**What needs to be done:**
Scan the data beneath this task and copy each line that includes "image".

**Saved entries:**

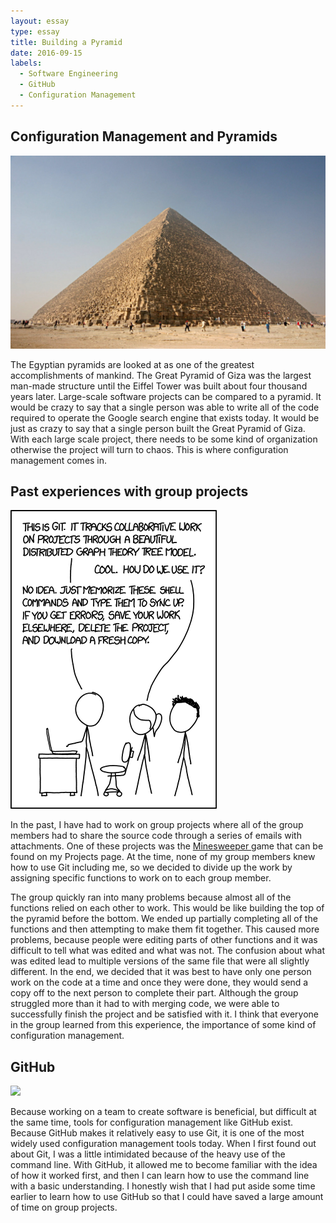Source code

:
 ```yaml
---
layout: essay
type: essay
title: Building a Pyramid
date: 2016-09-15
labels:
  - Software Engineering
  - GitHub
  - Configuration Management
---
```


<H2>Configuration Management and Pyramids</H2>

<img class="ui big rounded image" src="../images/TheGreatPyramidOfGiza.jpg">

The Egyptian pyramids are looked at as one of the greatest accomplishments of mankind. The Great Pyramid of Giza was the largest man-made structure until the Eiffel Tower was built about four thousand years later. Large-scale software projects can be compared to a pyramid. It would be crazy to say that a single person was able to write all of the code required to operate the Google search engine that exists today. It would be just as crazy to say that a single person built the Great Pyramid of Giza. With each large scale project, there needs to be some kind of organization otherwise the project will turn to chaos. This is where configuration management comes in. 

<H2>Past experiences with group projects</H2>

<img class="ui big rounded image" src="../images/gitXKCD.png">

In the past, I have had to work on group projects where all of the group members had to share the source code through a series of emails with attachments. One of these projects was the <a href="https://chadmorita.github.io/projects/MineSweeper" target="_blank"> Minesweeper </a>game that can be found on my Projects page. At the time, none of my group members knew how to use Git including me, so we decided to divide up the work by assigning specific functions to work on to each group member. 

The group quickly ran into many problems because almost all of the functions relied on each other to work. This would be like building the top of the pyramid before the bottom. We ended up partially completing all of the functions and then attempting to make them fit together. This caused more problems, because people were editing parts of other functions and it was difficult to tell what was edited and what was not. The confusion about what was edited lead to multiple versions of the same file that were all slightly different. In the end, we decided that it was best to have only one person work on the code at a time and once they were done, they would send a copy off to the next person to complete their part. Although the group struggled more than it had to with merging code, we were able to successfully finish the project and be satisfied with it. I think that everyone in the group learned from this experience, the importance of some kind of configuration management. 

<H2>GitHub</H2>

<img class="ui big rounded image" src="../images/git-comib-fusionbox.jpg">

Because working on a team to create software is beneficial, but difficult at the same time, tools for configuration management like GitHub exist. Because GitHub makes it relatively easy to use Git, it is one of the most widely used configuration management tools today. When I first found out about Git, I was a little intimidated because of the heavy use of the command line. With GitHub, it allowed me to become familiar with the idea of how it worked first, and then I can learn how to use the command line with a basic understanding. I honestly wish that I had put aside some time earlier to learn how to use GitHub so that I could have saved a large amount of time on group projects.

**Your response:**
<img class="ui big rounded image" src="../images/TheGreatPyramidOfGiza.jpg">
<img class="ui big rounded image" src="../images/gitXKCD.png">
<img class="ui big rounded image" src="../images/git-comib-fusionbox.jpg">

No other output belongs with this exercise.